A few of the intangibles you lose when you lose your house go beyond the material goods. Sure there are a lot of “things” that you lose, that you wouldn’t even know how to ask for, but there is so much more to the loss. For me I lost my neighborhood, full of green belts and parks, and home to the tennis club where I played three times a week. The dream that we had created was working for me. And now it was lost.
Can a man survive without a job?
The second death blow. This one is tougher. With today’s economy this struggle for solvency is much more difficult than I remember it ever being in the past. Of course, now I have an additional $1,500 a month in expenses, and that puts even more pressure on my employment. And, if I want to have a place to live, it requires a much higher salary base. As long as I have the BIG JOB I can have a place to live and pay my child support. But when things get even a bit tight, something will suffer.
As things went for me, I was lucky. In a few months of living with my sister, I got another BIG JOB and felt like I was off to the races of picking my life, as a man and father, back up. Of course, I want a home for my kids. And of course I want my ex-wife to be able to afford the home I left. I want them both. And I am willing to work to support both dreams. So off I went, on my new job and I immediately set out to buy a new home for myself and my kids. It was a right of passage. I needed to establish another home. I needed a place for my things again.
And things were good for a few months. I got my home, I got my kids in my new home. We swam at the nearby lake, we jumped on the new trampoline, we became a family, a single-dad family, once again.

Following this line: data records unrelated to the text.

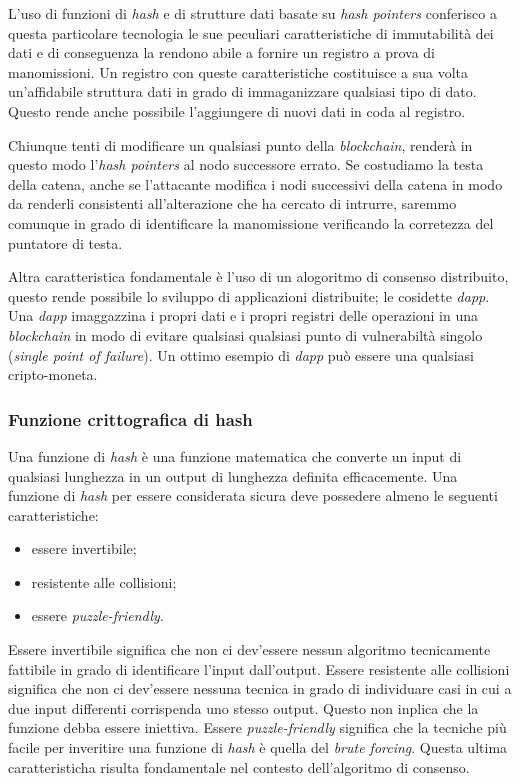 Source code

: L'uso di funzioni di \textit{hash} e di strutture dati basate su \emph{hash pointers} conferisco a questa particolare tecnologia le sue peculiari caratteristiche di immutabilità dei dati e di conseguenza la rendono abile a fornire un registro a prova di manomissioni. Un registro con queste caratteristiche costituisce a sua volta un'affidabile struttura dati in grado di immaganizzare qualsiasi tipo di dato. Questo rende anche possibile l'aggiungere di nuovi dati in coda al registro. 

Chiunque tenti di modificare un qualsiasi punto della \textit{blockchain}, renderà in questo modo l'\emph{hash pointers} al nodo successore errato. Se costudiamo la testa della catena, anche se l'attacante modifica i nodi successivi della catena in modo da renderli consistenti all'alterazione che ha cercato di intrurre, saremmo comunque in grado di identificare la manomissione verificando la corretezza del puntatore di testa.

Altra caratteristica fondamentale è l'uso di un alogoritmo di consenso distribuito, questo rende possibile lo sviluppo di applicazioni distribuite; le cosidette \emph{dapp}. Una \emph{dapp} imaggazzina i propri dati e i propri registri delle operazioni in una \emph{blockchain} in modo di evitare qualsiasi qualsiasi punto di vulnerabiltà singolo (\emph{single point of failure}). Un ottimo esempio di \emph{dapp} può essere una qualsiasi cripto-moneta.

\subsubsection{Funzione crittografica di hash}
Una funzione di \emph{hash} è una funzione matematica che converte un input di qualsiasi lunghezza in un output di lunghezza definita efficacemente. Una funzione di \emph{hash} per essere considerata sicura deve possedere almeno le seguenti caratteristiche:
\begin{itemize}
    \item essere invertibile;
    \item resistente alle collisioni;
    \item essere \textit{puzzle-friendly}.
\end{itemize}
Essere invertibile significa che non ci dev'essere nessun algoritmo tecnicamente fattibile in grado di identificare l'input dall'output.
Essere resistente alle collisioni significa che non ci dev'essere nessuna tecnica in grado di individuare casi in cui a due input differenti corrispenda uno stesso output. Questo non inplica che la funzione debba essere iniettiva.
Essere \textit{puzzle-friendly} significa che la tecniche più facile per inveritire una funzione di \emph{hash} è quella del \emph{brute forcing}. Questa ultima caratteristicha risulta fondamentale nel contesto dell'algoritmo di consenso.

But things changed, and my employer changed their business model and eliminated my position all together. And six months in, on my new mortgage, I was jobless again. And for a while I was able to make ends meet by cashing in my retirement funds, and my savings. And I landed some contracts and some project work. And I made my payments and my mortgage as best as I could. And for the next year and a half, things lurched along with some sacrifices and some drama, but for the most part I was able to say on top of the money situation.
And things changed again.As my primary contract changed my billable hours, I saw that I would be late paying my ex-wife on the child support. I contacted her to let her know what was going on. And we were okay for the first month. However things did not get better with my work. And the loss of hours was not immediately replaced.
It was in the second month of my delay that my ex-wife began threatening to turn it all over to the Attorney General’s office. I asked her to reconsider. She pressed. We devolved into angry exchanges over email. We were both sure that we were right.
In the end she did turn all of our financial details over to the AG’s office. She had some reason. She was doing the best she could for her family, I suppose, but it was very hard for me to reconcile her actions while continuing to cooperate on all the parenting tasks. We agreed that the money fight should not affect our parenting. And we did okay with that.
But when I lost my steady income, or it dropped to an amount lower than my survival rate, I did not have any backup funds, I had no safety net.
In the end, I was unable to replace the income loss from my main work contract. And I was unsuccessful at supplementing that income enough to get caught back up on my mortgage or my child support. And now with the AG’s office putting the credit screws on me, I was unable to refi or file for restructuring bankruptcy. I lost my house. Well, I got to sell my house, but it was not what I wanted.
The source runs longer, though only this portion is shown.